◆ Exercise aim: Within the records that follow, restate exactly the lines from the line with "## Examples" down to the line with "autoscaling and load", including both. Omit the pictures.

◆ Exercise input:
....

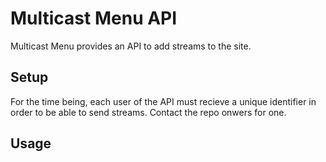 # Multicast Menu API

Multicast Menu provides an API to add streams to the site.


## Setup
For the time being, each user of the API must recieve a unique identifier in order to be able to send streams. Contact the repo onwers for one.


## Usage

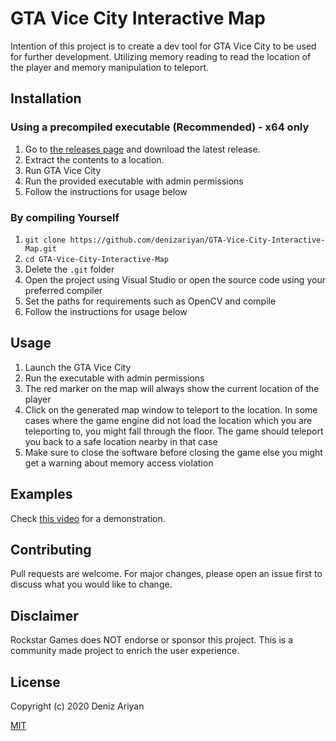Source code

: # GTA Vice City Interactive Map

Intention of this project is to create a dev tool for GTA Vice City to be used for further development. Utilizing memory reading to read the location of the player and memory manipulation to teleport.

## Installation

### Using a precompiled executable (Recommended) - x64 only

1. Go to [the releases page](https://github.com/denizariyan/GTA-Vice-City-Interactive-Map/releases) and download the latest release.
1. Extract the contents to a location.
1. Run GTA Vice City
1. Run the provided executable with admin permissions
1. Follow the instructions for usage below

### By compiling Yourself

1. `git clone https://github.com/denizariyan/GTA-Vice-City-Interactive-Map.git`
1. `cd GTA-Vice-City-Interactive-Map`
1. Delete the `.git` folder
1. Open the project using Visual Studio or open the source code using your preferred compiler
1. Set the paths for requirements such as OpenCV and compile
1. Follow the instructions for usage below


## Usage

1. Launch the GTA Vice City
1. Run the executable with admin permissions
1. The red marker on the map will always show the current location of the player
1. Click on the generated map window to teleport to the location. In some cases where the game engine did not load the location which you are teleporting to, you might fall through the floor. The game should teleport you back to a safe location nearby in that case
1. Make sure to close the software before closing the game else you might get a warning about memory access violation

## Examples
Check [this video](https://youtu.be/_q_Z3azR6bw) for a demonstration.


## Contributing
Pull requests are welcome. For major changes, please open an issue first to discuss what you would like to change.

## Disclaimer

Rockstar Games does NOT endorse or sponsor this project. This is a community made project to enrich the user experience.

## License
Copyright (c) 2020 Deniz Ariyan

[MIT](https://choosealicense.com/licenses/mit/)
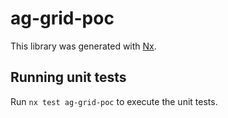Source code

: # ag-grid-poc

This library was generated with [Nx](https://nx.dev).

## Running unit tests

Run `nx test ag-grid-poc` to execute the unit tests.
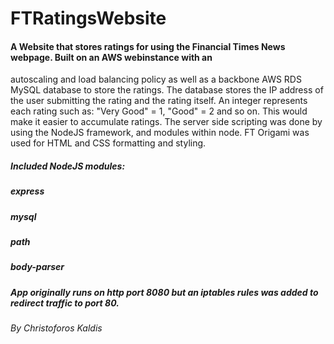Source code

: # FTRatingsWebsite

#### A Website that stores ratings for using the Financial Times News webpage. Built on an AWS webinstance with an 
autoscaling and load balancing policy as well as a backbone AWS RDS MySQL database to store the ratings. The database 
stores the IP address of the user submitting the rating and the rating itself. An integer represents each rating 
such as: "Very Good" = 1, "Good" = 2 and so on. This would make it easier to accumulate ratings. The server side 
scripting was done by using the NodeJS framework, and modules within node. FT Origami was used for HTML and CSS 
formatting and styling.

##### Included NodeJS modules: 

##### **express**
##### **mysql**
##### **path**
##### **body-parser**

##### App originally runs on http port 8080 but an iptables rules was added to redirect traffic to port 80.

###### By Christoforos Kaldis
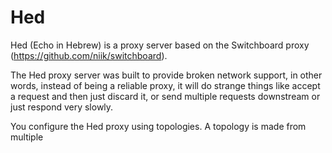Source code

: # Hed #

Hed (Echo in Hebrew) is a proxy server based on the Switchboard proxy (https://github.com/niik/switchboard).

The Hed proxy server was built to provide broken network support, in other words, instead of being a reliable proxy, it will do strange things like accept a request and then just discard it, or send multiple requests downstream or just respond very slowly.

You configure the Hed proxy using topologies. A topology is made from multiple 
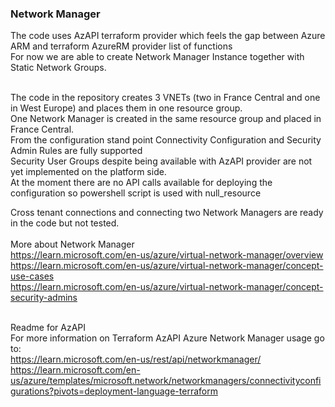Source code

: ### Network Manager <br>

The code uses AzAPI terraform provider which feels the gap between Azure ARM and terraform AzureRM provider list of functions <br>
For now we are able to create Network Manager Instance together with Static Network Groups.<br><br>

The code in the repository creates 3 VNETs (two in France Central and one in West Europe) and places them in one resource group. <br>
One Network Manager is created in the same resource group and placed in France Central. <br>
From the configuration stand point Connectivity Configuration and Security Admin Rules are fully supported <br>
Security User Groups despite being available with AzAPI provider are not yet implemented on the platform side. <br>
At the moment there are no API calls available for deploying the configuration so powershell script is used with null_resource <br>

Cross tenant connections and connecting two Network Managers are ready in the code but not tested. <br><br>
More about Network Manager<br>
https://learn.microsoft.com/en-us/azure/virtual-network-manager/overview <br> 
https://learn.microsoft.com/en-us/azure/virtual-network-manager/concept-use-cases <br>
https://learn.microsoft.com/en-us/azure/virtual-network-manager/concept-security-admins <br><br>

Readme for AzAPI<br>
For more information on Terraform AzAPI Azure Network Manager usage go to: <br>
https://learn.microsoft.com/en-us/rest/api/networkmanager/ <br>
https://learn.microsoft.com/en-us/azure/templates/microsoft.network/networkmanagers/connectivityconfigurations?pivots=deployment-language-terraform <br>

....

◆ Response for this exercise:
## Examples
Check [this video](https://youtu.be/_q_Z3azR6bw) for a demonstration.


## Contributing
Pull requests are welcome. For major changes, please open an issue first to discuss what you would like to change.

## Disclaimer

Rockstar Games does NOT endorse or sponsor this project. This is a community made project to enrich the user experience.

## License
Copyright (c) 2020 Deniz Ariyan

[MIT](https://choosealicense.com/licenses/mit/)
Source code

: # ag-grid-poc

This library was generated with [Nx](https://nx.dev).

## Running unit tests

Run `nx test ag-grid-poc` to execute the unit tests.
Source code

: # FTRatingsWebsite

#### A Website that stores ratings for using the Financial Times News webpage. Built on an AWS webinstance with an 
autoscaling and load balancing policy as well as a backbone AWS RDS MySQL database to store the ratings. The database 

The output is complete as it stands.